Problem statement: In the listing below, the lines starting with the line with "There apply the" and going on through the line with "The log sum of squares has nonnegative" are to be reproduced exactly, and only those.

Excerpted records:
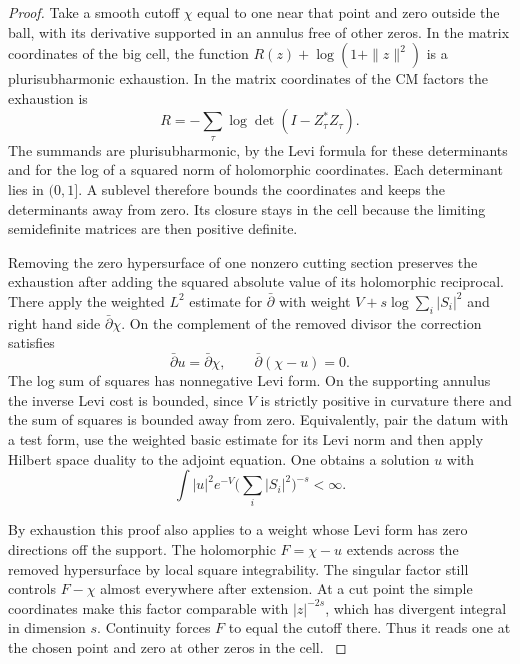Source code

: \begin{proof}
Take a smooth cutoff \(\chi\) equal to one near that point
and zero outside the ball, with its derivative supported
in an annulus free of other zeros. In the matrix coordinates
of the big cell, the function \(R(z)+\log(1+\|z\|^2)\)
is a plurisubharmonic exhaustion. In the matrix coordinates of the CM factors the exhaustion is
\[
  R=-\sum_\tau\log\det(I-Z_\tau^*Z_\tau).
\]
The summands are plurisubharmonic, by the Levi formula for
these determinants and for the log of a squared norm of
holomorphic coordinates. Each determinant lies in \((0,1]\).
A sublevel therefore bounds the coordinates and keeps the
determinants away from zero. Its closure stays in the cell
because the limiting semidefinite matrices are then positive
definite.

Removing the zero hypersurface of one nonzero
cutting section preserves the exhaustion after adding the
squared absolute value of its holomorphic reciprocal.
\label{cor:slice-interpolation-2}
There apply the
weighted \(L^2\) estimate for \(\bar\partial\) with weight
\(V+s\log\sum_i|S_i|^2\) and right hand side
\(\bar\partial\chi\).
On the complement of the removed divisor the correction satisfies
\[
  \bar\partial u=\bar\partial\chi,\qquad \bar\partial(\chi-u)=0 .
\]
 The log sum of squares has nonnegative
Levi form. On the supporting annulus the inverse Levi cost
is bounded, since \(V\) is strictly positive in curvature
there and the sum of squares is bounded away from zero.
Equivalently, pair the datum with a test form, use the
weighted basic estimate for its Levi norm and then apply
Hilbert space duality to the adjoint equation. One obtains
a solution \(u\) with
\[
           \int |u|^2 e^{-V}
                 \big(\sum_i |S_i|^2\big)^{-s}<\infty .
\]

By exhaustion this proof also applies to a weight whose
Levi form has zero directions off the support. The
holomorphic \(F=\chi-u\) extends across the removed
hypersurface by local square integrability. The singular
factor still controls \(F-\chi\) almost everywhere after
extension. At a cut point the simple coordinates make
this factor comparable with \(|z|^{-2s}\), which has
divergent integral in dimension \(s\). Continuity forces
\(F\) to equal the cutoff there. Thus it reads one at the
chosen point and zero at other zeros in the cell.
\cite{hormander-slice}\label{cor:slice-interpolation-3}


\end{proof}
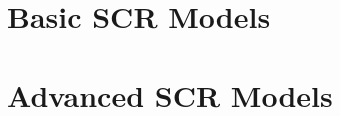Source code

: \documentclass{book}
\begin{document}






\part{Basic SCR Models}



















\part{Advanced SCR Models}









\end{document}
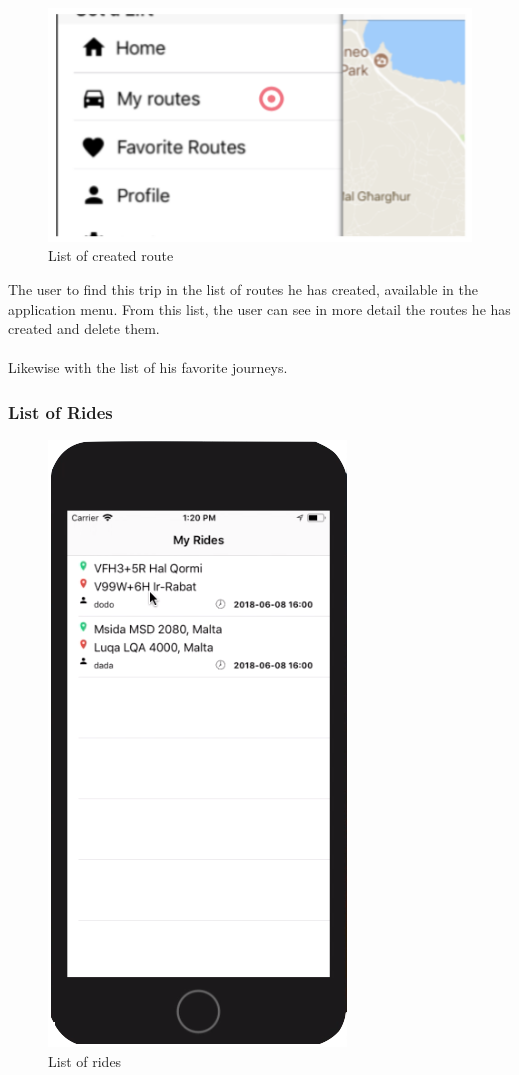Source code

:\begin{figure}[h!]
\begin{center}
\includegraphics[scale = 0.3]{diagrams/ListCreatedRoute.png} 
\end{center}
\caption{List of created route}
\end{figure}

The user to find this trip in the list of routes he has created, available in the application menu. From this list, the user can see in more detail the routes he has created and delete them.
\\\\
Likewise with the list of his favorite journeys.

\newpage

\subsubsection{List of Rides}

\begin{figure}[h!]
\begin{center}
\includegraphics[scale = 0.3]{diagrams/MyRides.png} 
\end{center}
\caption{List of rides}
\end{figure}

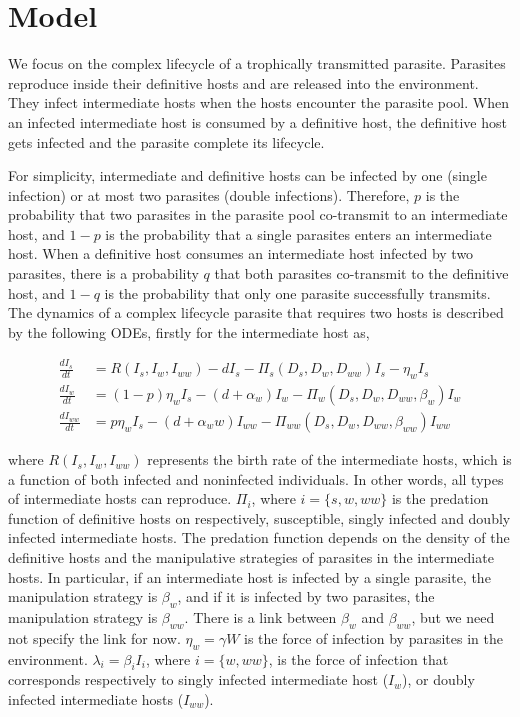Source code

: \documentclass{article}
\begin{document}
\section{Model}
We focus on the complex lifecycle of a trophically transmitted parasite. 
Parasites reproduce inside their definitive hosts and are released into the environment. 
They infect intermediate hosts when the hosts encounter the parasite pool. 
When an infected intermediate host is consumed by a definitive host, the definitive host gets infected and the parasite complete its lifecycle.

For simplicity, intermediate and definitive hosts can be infected by one (single infection) or at most two parasites (double infections). 
Therefore, $p$ is the probability that two parasites in the parasite pool co-transmit to an intermediate host, and $1-p$ is the probability that a single parasites enters an intermediate host. 
When a definitive host consumes an intermediate host infected by two parasites, there is a probability $q$ that both parasites co-transmit to the definitive host, and $1-q$ is the probability that only one parasite successfully transmits. 
The dynamics of a complex lifecycle parasite that requires two hosts is described by the following ODEs, firstly for the intermediate host as,

\begin{align}
\frac{dI_s}{dt} &= R(I_s, I_w, I_{ww}) - d I_s - \Pi_s(D_s, D_w, D_{ww}) I_s  - \eta_w  I_s \nonumber \\ 
\frac{dI_w}{dt} &=  (1 - p) \eta_w I_s  - (d + \alpha_w) I_w - \Pi_w(D_s, D_w, D_{ww}, \beta_w) I_w \label{odes:ihosts} \\
\frac{dI_{ww}}{dt} &= p \eta_w I_s  - (d + \alpha_ww) I_{ww} - \Pi_{ww}(D_s, D_w, D_{ww}, \beta_{ww}) I_{ww} \nonumber
\end{align}

where  $R(I_s, I_w, I_{ww})$ represents the birth rate of the intermediate hosts, which is a function of both infected and noninfected individuals. 
In other words, all types of intermediate hosts can reproduce. 
$\Pi_i$, where $i = \{s, w, ww\}$ is the predation function of definitive hosts on respectively, susceptible, singly infected and doubly infected intermediate hosts. 
The predation function depends on the density of the definitive hosts and the manipulative strategies of parasites in the intermediate hosts. 
In particular, if an intermediate host is infected by a single parasite, the manipulation strategy is $\beta_w$, and if it is infected by two parasites, the manipulation strategy is $\beta_{ww}$. 
There is a link between $\beta_w$ and $\beta_{ww}$, but we need not specify the link for now. 
$\eta_w = \gamma W$ is the force of infection by parasites in the environment. 
$\lambda_i = \beta_i I_i$, where $i = \{ w, ww\}$, is the force of infection that corresponds respectively to singly infected intermediate host ($I_w$), or doubly infected intermediate hosts ($I_{ww}$). 
\end{document}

Result for this task:
There apply the
weighted \(L^2\) estimate for \(\bar\partial\) with weight
\(V+s\log\sum_i|S_i|^2\) and right hand side
\(\bar\partial\chi\).
On the complement of the removed divisor the correction satisfies
\[
  \bar\partial u=\bar\partial\chi,\qquad \bar\partial(\chi-u)=0 .
\]
 The log sum of squares has nonnegative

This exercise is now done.